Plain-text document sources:
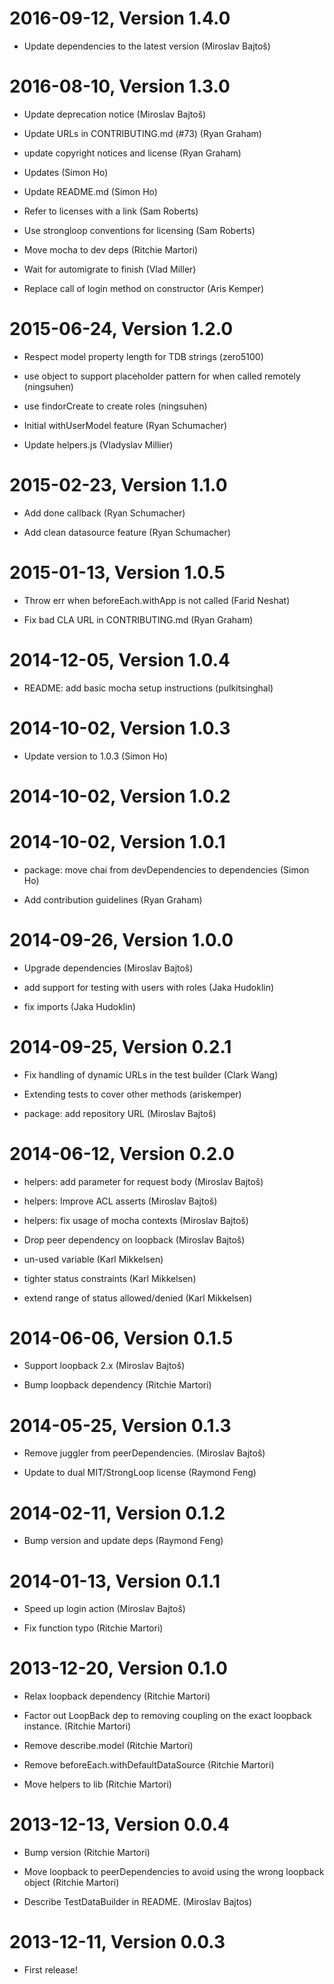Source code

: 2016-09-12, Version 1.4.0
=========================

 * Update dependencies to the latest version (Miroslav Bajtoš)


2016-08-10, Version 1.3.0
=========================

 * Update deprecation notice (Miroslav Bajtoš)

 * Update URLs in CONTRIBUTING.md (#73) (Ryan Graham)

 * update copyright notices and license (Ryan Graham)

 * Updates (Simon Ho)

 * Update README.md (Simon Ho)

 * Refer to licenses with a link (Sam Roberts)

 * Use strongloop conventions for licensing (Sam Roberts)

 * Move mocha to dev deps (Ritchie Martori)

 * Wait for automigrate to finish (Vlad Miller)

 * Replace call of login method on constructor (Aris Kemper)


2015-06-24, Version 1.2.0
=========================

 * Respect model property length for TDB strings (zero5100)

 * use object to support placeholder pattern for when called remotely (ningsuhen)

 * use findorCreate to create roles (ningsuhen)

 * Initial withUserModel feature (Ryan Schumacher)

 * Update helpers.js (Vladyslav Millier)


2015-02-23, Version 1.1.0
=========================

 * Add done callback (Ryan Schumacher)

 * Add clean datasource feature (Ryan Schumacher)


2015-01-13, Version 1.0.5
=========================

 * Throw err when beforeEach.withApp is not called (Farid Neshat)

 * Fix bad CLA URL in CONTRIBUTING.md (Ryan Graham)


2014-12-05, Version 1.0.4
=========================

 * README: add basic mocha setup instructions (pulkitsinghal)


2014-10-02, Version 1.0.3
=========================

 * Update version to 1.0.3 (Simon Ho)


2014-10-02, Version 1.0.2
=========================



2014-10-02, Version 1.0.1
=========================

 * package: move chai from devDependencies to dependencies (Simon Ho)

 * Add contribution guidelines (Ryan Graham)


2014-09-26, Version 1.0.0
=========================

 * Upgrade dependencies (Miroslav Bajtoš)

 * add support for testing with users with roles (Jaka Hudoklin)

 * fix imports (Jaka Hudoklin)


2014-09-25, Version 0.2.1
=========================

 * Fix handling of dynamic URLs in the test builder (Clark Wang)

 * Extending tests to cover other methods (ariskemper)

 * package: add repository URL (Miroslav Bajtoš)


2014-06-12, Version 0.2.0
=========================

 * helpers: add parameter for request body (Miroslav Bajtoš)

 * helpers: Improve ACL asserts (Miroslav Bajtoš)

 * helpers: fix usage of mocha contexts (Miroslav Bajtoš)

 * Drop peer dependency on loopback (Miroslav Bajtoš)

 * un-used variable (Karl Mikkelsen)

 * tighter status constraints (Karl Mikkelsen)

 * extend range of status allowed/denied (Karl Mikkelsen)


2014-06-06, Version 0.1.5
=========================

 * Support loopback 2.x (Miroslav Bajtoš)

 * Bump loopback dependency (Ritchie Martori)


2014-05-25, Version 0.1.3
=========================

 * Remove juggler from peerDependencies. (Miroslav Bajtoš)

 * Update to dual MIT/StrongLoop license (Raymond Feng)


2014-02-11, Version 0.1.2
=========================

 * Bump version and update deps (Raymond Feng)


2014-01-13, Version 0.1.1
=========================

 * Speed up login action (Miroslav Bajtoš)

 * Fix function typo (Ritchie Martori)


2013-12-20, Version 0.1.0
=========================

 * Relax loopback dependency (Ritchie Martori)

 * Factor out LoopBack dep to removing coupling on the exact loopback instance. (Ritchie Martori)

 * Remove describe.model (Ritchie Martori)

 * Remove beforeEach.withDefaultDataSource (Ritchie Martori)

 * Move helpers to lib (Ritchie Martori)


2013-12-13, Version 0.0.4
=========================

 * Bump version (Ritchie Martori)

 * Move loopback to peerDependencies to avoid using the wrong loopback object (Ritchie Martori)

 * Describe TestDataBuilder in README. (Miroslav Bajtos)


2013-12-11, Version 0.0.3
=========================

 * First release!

==

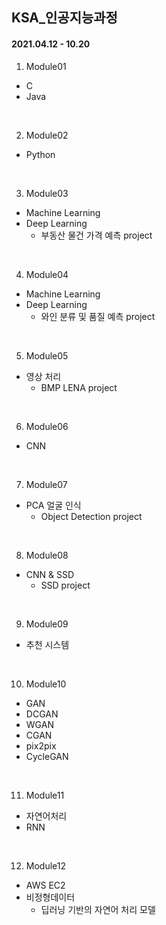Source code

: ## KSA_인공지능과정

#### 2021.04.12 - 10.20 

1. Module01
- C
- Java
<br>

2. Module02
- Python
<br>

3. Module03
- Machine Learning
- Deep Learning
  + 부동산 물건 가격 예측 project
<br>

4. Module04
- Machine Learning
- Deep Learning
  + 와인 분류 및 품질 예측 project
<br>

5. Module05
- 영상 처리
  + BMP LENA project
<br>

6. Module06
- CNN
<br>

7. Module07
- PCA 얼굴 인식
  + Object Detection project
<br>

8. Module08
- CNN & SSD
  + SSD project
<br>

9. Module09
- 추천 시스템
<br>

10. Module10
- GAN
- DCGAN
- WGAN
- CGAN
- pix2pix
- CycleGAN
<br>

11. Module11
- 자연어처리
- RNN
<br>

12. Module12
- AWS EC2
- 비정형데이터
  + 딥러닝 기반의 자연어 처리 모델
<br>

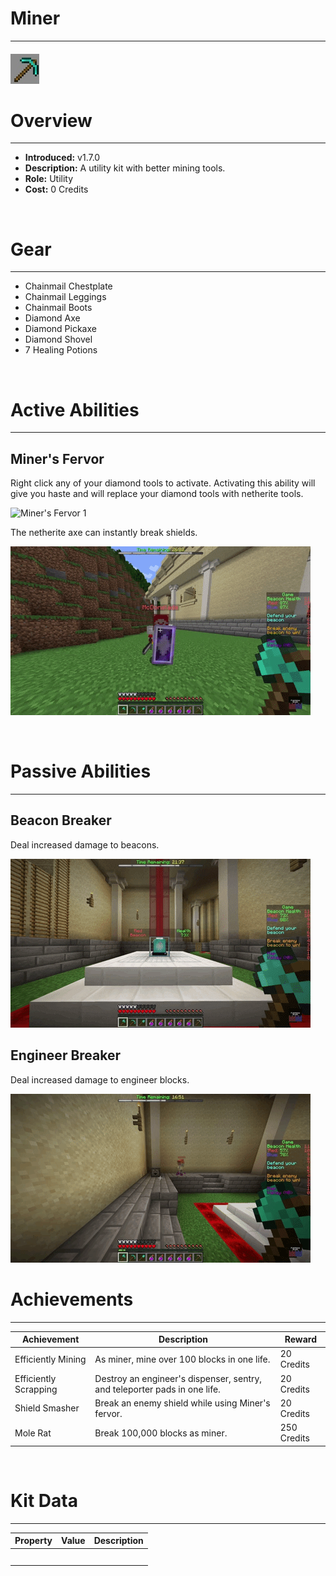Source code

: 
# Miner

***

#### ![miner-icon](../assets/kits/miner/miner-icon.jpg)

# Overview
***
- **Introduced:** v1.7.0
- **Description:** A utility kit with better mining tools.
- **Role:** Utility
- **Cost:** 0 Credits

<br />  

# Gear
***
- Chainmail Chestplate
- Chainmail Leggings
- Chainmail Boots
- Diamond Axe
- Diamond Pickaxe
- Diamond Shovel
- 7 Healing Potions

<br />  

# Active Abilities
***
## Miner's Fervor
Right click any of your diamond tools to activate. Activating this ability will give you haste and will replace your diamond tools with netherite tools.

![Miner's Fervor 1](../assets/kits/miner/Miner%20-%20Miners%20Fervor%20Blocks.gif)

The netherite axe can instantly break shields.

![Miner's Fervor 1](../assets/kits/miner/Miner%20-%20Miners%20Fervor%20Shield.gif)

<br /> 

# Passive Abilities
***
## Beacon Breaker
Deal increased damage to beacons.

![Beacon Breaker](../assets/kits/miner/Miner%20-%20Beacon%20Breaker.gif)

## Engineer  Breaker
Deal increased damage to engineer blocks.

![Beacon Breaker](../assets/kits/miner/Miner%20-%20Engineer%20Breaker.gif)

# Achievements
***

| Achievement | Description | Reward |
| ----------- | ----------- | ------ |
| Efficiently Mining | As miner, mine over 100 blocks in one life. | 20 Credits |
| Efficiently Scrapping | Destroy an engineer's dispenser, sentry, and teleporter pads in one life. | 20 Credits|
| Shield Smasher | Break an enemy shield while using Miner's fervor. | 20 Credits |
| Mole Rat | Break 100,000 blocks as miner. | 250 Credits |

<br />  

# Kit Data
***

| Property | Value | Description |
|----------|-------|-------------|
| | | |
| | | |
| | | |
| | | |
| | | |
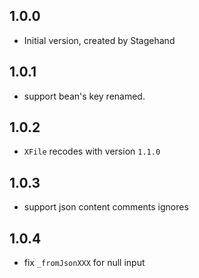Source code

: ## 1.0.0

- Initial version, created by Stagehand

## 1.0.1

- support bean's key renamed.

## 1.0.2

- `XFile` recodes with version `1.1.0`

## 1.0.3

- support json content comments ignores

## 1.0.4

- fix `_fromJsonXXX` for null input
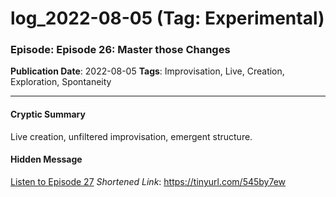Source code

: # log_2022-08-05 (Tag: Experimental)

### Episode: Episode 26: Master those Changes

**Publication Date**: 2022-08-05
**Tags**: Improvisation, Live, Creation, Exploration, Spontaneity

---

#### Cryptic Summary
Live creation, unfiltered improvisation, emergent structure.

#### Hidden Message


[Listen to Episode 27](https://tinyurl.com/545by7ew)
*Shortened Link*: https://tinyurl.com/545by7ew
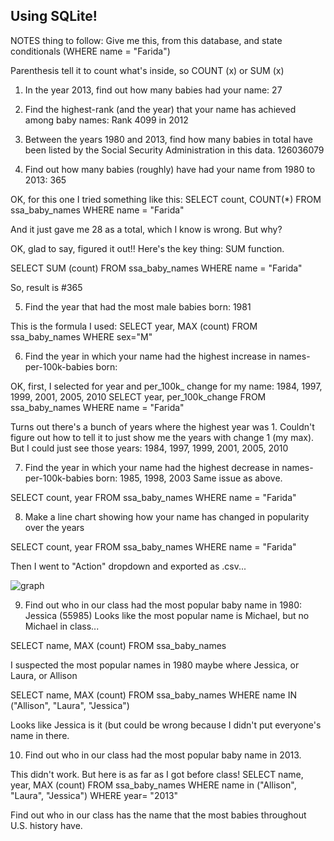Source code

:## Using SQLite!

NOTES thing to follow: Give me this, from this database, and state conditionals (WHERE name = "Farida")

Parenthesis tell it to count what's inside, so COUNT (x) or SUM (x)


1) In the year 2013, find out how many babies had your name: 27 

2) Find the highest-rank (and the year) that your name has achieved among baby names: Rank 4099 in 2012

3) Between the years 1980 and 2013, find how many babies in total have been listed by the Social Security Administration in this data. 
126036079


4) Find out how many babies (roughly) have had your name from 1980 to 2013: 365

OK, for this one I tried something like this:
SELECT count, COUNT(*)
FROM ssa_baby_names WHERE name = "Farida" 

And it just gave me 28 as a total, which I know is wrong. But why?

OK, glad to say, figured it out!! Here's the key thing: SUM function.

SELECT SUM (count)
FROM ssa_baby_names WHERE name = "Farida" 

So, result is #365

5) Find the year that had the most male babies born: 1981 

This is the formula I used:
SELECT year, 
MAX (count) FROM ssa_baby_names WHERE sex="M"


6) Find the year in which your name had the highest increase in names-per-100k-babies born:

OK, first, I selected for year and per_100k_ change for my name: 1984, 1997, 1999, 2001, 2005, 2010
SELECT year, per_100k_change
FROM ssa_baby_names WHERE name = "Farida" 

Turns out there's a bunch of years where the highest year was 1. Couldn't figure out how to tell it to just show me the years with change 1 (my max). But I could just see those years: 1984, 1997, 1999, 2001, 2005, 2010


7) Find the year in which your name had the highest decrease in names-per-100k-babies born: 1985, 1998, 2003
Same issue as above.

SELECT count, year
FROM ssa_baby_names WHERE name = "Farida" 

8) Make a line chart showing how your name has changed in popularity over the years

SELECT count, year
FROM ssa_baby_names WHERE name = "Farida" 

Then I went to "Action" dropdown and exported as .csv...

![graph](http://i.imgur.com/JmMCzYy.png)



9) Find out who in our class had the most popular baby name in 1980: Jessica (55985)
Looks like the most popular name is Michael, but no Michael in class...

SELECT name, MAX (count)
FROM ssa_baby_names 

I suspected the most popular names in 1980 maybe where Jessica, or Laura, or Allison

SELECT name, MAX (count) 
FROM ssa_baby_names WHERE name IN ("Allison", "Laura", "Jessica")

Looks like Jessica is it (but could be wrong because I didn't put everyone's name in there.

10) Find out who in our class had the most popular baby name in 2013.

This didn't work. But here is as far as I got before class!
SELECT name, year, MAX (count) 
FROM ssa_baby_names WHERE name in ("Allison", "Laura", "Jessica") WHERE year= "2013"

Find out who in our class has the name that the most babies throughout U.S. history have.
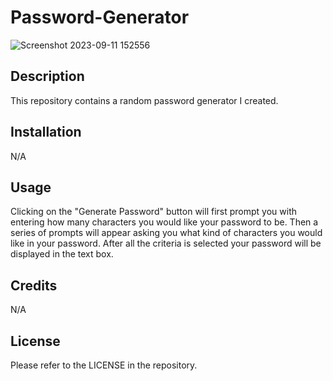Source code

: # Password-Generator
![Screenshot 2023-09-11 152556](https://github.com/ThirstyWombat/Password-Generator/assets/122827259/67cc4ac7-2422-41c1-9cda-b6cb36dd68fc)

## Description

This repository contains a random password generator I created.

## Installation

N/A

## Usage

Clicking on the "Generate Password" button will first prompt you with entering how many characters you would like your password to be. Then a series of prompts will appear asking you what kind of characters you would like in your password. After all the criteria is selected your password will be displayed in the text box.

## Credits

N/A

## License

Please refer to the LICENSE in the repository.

◆ **What needs to be done**: Among the records, find all lines that include the string "Raymond" and return them.

◆ **Solution**:
 * Update to dual MIT/StrongLoop license (Raymond Feng)
 * Bump version and update deps (Raymond Feng)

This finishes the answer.